Add simulator inputs to the set of repulsion points.

Updates the internal set of repulsion points used in the repulsion factor calculation. The additional repulsion points must belong to the simulator domain for this object (i.e. self.domain). Simulator inputs very positively correlated with repulsion points result in low repulsion values, whereas inputs very negatively correlated with repulsion points result in high repulsion values.

Parameters:

  • repulsion_points (Collection[Input]) –

    The inputs to be added to the repulsion points set.

Raises:

  • ValueError

    If any of the new repulsion points don't belong to this object's simulator domain.

Examples:

>>> repulsion_point = Input(4.0, 5.0)
>>> pei_calculator.add_repulsion_points([repulsion_point])
>>> repulsion_points = [Input(4.0, 5.0), Input(4.1, 5.1)]
>>> pei_calculator.add_repulsion_points(repulsion_points)
Source code in exauq/core/designers.py
def add_repulsion_points(self, repulsion_points: Collection[Input]) -> None:
    """
    Add simulator inputs to the set of repulsion points.

    Updates the internal set of repulsion points used in the repulsion factor
    calculation. The additional repulsion points must belong to the simulator domain
    for this object (i.e. ``self.domain``). Simulator inputs very positively
    correlated with repulsion points result in low repulsion values, whereas inputs
    very negatively correlated with repulsion points result in high repulsion values.

    Parameters
    ----------
    repulsion_points :
        The inputs to be added to the repulsion points set.

    Raises
    ------
    ValueError
        If any of the new repulsion points don't belong to this object's simulator
        domain.

    Examples
    --------
    >>> repulsion_point = Input(4.0, 5.0)
    >>> pei_calculator.add_repulsion_points([repulsion_point])

    >>> repulsion_points = [Input(4.0, 5.0), Input(4.1, 5.1)]
    >>> pei_calculator.add_repulsion_points(repulsion_points)
    """

    _check_collection_of_inputs(
        repulsion_points, name=f"{repulsion_points=}".split("=")[0]
    )

    if input_not_in_domain := _find_input_outside_domain(
        repulsion_points, self._domain
    ):
        raise ValueError(
            f"Repulsion points must belong to the simulator domain for this {__class__.__name__}, "
            f"but found input {input_not_in_domain}."
        )

    self._add_repulsion_points(repulsion_points)

    return None

compute(x)

Compute the pseudo-expected improvement (PEI) for a given input.

Parameters:

  • x (Input) –

    The simulator input to calculate PEI for.

Returns:

  • Real

    The computed PEI value for the given input.

Examples:

>>> input_point = Input(2.0, 3.0)
>>> pei = pei_calculator.compute(input_point)
>>> array_input = np.array([2.0, 3.0])
>>> pei = pei_calculator.compute(array_input)
Notes

This method calculates the PEI at a given point x, which is the product of the expected improvement (EI) and the repulsion factor.

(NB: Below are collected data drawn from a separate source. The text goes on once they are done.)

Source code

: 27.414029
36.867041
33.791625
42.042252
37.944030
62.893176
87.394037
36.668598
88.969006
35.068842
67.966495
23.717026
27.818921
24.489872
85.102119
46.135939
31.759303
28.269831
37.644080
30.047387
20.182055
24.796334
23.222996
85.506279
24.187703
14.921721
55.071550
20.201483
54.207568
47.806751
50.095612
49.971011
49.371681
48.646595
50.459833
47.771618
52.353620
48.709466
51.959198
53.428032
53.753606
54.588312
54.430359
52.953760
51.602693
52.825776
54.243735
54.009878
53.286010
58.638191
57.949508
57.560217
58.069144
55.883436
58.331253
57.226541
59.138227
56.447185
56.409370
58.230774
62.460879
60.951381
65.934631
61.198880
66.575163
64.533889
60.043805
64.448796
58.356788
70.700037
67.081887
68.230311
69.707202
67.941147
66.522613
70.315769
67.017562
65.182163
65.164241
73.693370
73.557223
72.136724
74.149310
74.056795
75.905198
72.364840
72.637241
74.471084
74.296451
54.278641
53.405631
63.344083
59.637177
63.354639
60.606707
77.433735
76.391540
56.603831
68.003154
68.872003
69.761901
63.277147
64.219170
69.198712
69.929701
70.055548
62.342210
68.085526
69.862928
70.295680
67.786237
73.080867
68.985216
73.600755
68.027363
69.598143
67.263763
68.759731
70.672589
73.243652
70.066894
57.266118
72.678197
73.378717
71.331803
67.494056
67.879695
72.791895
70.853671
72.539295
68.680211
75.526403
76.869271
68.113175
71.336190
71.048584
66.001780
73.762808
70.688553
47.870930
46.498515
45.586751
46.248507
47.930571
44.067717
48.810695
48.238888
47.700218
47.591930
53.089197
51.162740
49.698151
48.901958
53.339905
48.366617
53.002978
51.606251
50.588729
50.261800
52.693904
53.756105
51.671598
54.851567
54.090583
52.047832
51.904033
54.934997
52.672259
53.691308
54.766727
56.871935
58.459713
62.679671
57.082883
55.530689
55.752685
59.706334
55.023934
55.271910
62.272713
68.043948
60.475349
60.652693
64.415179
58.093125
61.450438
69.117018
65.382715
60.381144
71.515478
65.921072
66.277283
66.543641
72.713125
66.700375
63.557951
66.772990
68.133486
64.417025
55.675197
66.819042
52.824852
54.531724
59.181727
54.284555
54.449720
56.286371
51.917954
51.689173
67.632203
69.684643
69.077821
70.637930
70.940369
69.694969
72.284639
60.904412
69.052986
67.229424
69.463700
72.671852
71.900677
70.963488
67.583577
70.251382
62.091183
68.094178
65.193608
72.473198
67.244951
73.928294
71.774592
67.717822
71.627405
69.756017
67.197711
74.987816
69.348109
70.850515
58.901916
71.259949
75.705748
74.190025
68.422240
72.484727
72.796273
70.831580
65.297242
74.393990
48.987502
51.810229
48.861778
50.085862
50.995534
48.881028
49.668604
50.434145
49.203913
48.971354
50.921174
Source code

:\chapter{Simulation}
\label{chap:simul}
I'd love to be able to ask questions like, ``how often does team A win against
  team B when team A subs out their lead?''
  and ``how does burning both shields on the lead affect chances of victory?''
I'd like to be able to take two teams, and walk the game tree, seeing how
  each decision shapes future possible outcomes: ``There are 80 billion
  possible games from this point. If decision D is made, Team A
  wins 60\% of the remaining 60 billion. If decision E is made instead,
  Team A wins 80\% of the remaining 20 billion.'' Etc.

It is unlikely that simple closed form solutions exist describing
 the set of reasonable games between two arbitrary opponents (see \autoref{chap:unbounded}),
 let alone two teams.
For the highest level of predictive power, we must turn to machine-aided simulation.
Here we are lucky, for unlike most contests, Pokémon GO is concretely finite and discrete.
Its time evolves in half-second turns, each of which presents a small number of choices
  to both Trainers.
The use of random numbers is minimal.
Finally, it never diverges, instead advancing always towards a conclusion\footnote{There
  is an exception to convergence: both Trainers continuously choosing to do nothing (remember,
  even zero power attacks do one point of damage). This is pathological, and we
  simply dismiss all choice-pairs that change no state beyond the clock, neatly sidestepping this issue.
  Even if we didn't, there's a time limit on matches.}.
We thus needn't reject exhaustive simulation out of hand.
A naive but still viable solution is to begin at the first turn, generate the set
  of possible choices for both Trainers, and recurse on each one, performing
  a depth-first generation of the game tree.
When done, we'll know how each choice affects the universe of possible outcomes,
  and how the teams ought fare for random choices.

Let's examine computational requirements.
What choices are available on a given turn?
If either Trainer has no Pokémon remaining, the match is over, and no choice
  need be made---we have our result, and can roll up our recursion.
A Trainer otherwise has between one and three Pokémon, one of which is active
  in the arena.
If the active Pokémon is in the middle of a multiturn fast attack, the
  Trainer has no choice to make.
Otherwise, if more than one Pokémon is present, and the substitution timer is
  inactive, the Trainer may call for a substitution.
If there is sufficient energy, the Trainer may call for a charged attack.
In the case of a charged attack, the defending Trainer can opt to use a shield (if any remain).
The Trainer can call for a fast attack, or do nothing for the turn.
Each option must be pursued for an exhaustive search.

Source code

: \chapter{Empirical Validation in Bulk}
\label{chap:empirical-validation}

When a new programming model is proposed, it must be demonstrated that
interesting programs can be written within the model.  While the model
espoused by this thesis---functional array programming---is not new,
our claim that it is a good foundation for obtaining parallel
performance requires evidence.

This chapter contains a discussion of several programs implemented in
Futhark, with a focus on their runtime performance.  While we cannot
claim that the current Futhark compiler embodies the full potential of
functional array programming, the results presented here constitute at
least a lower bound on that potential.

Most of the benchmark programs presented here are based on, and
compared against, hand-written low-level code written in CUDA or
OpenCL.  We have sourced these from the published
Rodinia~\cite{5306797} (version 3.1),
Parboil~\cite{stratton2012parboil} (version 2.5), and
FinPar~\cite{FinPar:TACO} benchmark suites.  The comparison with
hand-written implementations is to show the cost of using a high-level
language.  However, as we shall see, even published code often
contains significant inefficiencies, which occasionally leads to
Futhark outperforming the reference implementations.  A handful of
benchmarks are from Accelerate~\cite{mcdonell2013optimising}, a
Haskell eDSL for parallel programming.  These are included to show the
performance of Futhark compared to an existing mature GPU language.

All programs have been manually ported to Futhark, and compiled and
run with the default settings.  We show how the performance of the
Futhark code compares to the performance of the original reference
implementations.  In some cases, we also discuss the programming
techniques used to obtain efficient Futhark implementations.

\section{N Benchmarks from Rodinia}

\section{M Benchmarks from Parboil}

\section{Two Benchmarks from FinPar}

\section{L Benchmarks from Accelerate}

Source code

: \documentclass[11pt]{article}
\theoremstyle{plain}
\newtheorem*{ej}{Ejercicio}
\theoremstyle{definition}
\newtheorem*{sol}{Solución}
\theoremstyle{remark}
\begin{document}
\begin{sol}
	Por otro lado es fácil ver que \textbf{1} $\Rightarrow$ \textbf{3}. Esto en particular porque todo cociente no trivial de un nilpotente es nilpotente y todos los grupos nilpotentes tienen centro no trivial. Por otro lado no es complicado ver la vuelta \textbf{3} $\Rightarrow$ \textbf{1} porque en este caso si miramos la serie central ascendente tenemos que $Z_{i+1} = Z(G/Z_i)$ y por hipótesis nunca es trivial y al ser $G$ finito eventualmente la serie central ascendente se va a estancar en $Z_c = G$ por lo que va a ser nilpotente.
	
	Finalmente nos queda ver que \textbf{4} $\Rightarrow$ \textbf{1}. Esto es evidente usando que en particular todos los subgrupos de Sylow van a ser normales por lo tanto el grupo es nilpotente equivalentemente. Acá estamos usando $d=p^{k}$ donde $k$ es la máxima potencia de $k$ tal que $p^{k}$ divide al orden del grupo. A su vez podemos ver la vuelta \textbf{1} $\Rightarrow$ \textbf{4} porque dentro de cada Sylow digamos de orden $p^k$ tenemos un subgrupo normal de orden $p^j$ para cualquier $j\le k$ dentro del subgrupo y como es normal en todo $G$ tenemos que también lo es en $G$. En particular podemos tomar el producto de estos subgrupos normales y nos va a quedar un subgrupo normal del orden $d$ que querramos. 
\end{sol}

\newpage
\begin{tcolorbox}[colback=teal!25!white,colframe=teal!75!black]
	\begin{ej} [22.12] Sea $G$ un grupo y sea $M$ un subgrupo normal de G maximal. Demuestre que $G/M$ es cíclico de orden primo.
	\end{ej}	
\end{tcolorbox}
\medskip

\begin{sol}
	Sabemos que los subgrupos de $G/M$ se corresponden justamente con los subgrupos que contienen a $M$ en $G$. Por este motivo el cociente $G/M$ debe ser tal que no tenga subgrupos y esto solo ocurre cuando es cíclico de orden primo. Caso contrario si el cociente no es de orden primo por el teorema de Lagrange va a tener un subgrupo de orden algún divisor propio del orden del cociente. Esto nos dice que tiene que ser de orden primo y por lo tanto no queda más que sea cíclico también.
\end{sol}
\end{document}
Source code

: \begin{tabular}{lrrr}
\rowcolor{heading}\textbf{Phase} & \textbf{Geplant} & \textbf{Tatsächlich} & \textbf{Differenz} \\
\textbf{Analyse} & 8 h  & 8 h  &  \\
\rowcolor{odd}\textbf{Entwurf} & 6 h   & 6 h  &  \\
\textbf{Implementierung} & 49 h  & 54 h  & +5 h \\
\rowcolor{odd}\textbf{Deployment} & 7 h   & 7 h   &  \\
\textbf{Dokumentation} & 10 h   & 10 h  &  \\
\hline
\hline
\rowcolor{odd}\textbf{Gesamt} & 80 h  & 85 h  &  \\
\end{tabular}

The PEI is a metric used in Bayesian optimisation to balance exploration and exploitation, taking into account both the potential improvement over the current best target and the desire to explore less sampled regions of the domain.

Source code in exauq/core/designers.py
def compute(self, x: Input) -> Real:
    """
    Compute the pseudo-expected improvement (PEI) for a given input.

    Parameters
    ----------
    x :
        The simulator input to calculate PEI for.

    Returns
    -------
    Real
        The computed PEI value for the given input.

    Examples
    --------
    >>> input_point = Input(2.0, 3.0)
    >>> pei = pei_calculator.compute(input_point)

    >>> array_input = np.array([2.0, 3.0])
    >>> pei = pei_calculator.compute(array_input)

    Notes
    -----
    This method calculates the PEI at a given point `x`, which is the product of the
    expected improvement (EI) and the repulsion factor. The PEI is a metric used in
    Bayesian optimisation to balance exploration and exploitation, taking into account
    both the potential improvement over the current best target and the desire to
    explore less sampled regions of the domain.
    """

    return self.expected_improvement(x) * self.repulsion(x)

expected_improvement(x)

Calculate the expected improvement (EI) for a given input.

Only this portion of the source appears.